Um grupo de 10 organizações na África do Sul, que representam quase 5 milhões de trabalhadores, pediu ao governo que estabeleça um "benefício em dinheiro" que permita aos trabalhadores informais cumprir quarentenas sem enfrentar dificuldades económicas. Os grupos também pediram a distribuição em larga escala de máscaras e luvas, além de sabão e álcool gel em locais públicos com grande atividade de trabalho informal.
Violência
Centenas de marroquinos protestaram contra a aplicação de medidas de emergência, fazendo arruadas e cantando cânticos religiosos um dia depois do bloqueio ter sido implementado em Fez, Tetuã e Tânger.
Marrocos, país norte-africano onde 60% da força de trabalho não tem seguro de saúde, impôs rígidas restrições de mobilidade em áreas públicas que esvaziaram os mercados e ruas tradicionalmente movimentadas.
"O bloqueio cria uma situação difícil para toda a região do norte da África, porque ocupar a rua é a principal característica de uma significativa economia informal", disse Rachid Aourraz, economista do think tank MIPA, em Rabat.
Impacto
Na Colômbia, o governo tenta impor um bloqueio até meados de abril, mas enfrenta resistência de trabalhadores que mal ganham para viver.
A força de trabalho informal do país cresceu muito nos últimos anos com quase 2 milhões de migrantes que fugiram do colapso económico da Venezuela.
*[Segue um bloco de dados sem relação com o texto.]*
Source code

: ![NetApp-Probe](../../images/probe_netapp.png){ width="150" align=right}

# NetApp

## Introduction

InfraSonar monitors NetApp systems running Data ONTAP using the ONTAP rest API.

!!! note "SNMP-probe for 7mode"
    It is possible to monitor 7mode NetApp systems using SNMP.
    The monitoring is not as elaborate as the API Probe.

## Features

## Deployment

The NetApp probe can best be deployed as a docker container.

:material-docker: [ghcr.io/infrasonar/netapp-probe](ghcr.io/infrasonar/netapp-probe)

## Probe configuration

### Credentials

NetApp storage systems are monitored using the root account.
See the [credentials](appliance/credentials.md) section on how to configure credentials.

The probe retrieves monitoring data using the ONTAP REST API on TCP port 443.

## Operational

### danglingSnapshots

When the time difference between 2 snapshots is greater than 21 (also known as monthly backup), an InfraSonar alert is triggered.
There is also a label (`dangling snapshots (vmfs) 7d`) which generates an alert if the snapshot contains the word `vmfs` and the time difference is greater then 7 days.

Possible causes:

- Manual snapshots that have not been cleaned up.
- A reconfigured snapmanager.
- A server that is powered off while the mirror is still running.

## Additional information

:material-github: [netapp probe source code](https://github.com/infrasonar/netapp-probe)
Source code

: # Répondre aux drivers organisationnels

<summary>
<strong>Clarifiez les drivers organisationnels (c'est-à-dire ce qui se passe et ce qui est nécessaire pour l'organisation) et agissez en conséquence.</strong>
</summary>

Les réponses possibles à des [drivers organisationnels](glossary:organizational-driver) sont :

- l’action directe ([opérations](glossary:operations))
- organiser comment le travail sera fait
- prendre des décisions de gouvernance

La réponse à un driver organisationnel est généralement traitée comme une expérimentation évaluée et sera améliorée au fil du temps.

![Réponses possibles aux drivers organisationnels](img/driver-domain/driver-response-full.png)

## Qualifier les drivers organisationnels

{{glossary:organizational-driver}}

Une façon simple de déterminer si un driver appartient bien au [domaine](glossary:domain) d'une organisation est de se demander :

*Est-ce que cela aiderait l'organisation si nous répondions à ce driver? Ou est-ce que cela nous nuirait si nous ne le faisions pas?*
A maioria não tem visto, e o fecho em massa de restaurantes, salões de beleza e outras empresas deixa muitos deles sem dinheiro e sob a ameaça de despejo.
Nalgumas partes da Colômbia rural, o estado quase não existe, e as regras são dadas por milícias financiadas pela cocaína.
"Em países com grandes economias informais, um bloqueio completo pode forçar uma pessoa a estar mais próxima de alguém que possa contagiá-la", disse Priyanka Kishore, responsável por Índia e Sudeste Asiático na Oxford Economics, em Singapura. "E, se os bloqueios não conseguirem controlar a disseminação dos casos, então os bloqueios continuarão, agravando a crise económica e social."